> Instructions for the task: The following data has a line with "- Corrigido erro" and a line with "- Update não listados". Write out exactly those lines and all the lines between them.

> Listed entries:
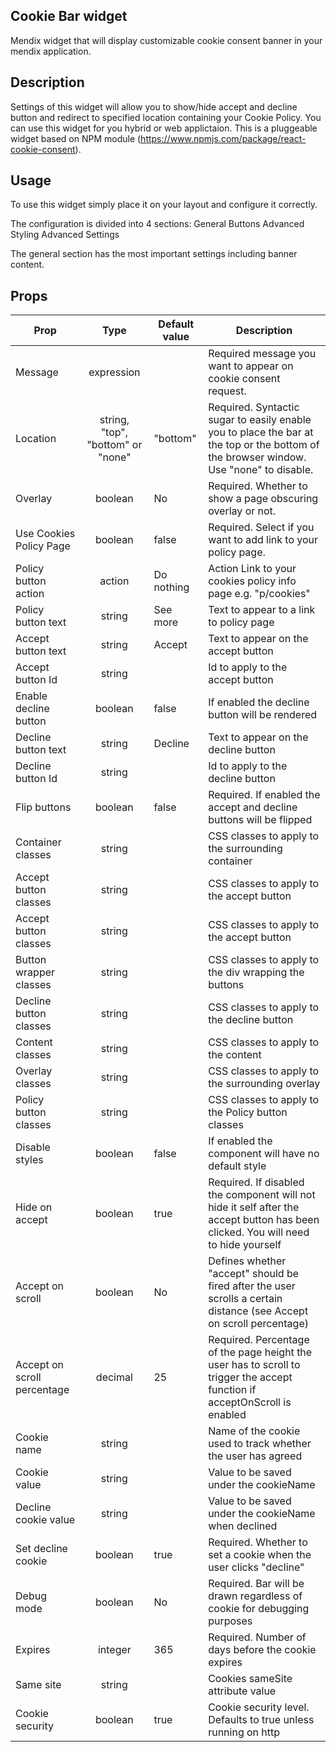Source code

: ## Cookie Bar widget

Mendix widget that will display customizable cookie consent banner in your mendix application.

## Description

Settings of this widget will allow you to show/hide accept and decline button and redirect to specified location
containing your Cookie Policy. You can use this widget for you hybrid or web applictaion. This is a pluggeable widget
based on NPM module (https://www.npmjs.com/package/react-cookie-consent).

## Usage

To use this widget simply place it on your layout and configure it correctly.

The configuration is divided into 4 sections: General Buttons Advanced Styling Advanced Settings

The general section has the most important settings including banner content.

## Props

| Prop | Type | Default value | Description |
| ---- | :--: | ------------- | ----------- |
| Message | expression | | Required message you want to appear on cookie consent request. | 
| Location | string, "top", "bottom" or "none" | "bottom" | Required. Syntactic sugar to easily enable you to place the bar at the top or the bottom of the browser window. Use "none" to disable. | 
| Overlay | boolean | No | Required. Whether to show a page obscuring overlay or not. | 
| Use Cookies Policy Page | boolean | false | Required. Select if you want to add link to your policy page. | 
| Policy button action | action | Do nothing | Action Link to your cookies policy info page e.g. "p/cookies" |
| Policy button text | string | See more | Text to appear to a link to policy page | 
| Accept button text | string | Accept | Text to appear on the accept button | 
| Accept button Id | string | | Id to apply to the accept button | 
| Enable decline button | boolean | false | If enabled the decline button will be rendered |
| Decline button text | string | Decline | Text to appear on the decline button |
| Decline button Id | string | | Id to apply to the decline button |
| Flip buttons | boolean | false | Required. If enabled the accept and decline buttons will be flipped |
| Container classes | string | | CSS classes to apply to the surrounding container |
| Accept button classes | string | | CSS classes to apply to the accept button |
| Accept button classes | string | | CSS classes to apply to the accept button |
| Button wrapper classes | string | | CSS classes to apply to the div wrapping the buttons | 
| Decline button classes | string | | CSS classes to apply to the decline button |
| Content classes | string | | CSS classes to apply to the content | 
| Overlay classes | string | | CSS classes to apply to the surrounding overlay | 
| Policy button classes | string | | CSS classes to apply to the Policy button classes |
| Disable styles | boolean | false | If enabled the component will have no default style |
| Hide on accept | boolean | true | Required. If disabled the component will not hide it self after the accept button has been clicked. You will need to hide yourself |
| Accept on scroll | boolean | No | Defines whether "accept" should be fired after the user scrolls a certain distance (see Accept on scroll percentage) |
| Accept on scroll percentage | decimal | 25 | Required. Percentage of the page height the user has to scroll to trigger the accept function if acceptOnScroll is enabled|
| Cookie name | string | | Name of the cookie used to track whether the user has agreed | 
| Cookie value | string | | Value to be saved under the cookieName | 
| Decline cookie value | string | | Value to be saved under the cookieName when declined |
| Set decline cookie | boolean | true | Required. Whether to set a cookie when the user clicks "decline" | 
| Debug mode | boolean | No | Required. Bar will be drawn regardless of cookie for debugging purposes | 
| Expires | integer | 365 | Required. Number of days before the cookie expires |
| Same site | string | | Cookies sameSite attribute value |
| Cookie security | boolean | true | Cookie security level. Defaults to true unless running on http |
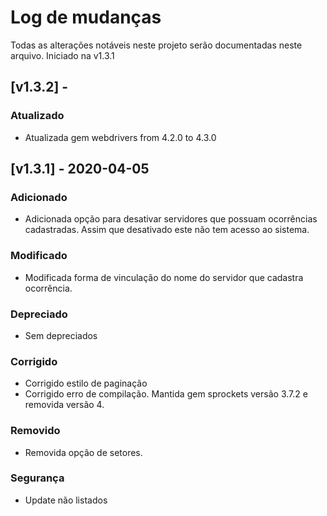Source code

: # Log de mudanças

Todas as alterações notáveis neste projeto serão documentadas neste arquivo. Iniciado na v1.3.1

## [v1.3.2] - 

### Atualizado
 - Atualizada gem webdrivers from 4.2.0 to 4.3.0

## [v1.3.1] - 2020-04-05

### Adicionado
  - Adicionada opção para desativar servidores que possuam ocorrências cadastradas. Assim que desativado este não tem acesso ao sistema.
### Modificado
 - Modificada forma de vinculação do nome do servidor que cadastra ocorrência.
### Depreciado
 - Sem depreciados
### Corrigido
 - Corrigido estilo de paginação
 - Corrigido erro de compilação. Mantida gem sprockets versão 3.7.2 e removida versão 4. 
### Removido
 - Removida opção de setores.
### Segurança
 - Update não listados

--

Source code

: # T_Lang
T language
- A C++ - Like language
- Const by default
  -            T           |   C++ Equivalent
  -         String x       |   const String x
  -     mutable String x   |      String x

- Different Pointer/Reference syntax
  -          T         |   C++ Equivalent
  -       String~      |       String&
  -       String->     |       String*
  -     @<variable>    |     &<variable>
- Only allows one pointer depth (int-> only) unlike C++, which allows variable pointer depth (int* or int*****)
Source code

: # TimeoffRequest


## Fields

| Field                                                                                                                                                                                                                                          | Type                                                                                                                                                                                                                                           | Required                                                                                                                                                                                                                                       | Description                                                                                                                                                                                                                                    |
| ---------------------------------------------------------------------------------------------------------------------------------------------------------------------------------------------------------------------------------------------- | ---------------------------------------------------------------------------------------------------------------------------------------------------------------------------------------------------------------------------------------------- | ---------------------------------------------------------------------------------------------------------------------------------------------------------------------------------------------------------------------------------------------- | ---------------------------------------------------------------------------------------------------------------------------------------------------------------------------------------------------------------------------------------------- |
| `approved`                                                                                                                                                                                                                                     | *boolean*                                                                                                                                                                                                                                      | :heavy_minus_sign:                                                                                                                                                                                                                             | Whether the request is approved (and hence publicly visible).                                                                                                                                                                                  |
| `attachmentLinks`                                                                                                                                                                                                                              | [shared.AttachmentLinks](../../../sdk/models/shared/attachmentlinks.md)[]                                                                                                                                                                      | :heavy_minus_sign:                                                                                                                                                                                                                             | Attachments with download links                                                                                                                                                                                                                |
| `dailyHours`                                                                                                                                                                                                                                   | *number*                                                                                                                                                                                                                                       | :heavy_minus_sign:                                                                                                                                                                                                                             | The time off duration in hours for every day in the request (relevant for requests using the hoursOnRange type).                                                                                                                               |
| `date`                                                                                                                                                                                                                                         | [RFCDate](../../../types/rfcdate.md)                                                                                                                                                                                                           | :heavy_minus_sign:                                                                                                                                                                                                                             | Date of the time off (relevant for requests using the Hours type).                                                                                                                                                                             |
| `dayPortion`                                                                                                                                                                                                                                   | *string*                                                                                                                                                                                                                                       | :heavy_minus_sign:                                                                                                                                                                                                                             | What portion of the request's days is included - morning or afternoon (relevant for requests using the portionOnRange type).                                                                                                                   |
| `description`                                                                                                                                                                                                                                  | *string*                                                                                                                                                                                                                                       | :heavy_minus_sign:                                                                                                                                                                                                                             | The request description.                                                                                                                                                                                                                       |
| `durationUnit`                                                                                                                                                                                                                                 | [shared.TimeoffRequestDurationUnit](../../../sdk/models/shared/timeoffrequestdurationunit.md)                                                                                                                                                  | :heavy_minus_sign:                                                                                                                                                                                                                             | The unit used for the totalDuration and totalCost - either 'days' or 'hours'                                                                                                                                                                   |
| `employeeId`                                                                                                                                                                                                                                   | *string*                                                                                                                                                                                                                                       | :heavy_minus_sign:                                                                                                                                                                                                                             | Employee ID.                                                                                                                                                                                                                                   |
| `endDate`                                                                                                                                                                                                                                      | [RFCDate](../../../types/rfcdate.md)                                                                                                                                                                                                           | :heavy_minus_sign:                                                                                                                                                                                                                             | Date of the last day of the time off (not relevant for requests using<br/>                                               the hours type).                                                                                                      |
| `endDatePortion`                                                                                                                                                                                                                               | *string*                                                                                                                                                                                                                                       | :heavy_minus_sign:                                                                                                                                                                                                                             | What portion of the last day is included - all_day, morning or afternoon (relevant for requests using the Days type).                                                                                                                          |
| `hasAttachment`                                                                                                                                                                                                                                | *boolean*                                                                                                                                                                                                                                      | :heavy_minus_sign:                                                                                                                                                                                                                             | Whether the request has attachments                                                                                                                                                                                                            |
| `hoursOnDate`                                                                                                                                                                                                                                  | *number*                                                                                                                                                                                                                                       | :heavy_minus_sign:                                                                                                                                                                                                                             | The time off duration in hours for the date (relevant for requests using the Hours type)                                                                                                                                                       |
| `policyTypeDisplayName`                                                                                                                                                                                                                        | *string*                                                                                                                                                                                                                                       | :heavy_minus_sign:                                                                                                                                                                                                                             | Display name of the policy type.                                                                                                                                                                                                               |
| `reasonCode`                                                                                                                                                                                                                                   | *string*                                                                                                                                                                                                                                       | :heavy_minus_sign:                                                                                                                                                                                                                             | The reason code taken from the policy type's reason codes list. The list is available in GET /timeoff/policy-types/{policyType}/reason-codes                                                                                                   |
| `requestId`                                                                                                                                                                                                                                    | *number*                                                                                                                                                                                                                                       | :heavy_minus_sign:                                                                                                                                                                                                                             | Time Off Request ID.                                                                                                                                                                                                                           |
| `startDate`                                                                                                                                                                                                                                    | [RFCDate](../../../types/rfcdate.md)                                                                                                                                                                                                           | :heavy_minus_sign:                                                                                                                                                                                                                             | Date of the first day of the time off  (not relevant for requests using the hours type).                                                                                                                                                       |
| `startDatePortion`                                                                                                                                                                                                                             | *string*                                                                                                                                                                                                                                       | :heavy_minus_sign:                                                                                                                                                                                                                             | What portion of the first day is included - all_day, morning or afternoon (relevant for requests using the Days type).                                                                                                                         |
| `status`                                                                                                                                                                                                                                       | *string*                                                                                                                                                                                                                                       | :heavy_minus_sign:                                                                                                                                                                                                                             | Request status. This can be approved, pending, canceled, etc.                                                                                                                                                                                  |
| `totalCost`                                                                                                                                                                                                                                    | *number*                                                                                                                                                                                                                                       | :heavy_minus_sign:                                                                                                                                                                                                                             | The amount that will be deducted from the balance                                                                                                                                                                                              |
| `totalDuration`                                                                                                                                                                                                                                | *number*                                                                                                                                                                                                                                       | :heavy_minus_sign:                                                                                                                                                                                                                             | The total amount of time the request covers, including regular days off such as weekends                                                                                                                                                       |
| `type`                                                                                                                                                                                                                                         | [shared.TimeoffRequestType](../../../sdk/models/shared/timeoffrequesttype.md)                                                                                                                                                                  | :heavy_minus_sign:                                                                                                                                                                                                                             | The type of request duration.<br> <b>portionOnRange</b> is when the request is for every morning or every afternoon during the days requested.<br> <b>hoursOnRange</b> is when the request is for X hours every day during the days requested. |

> Task solution:
 - Corrigido erro de compilação. Mantida gem sprockets versão 3.7.2 e removida versão 4. 
### Removido
 - Removida opção de setores.
### Segurança
 - Update não listados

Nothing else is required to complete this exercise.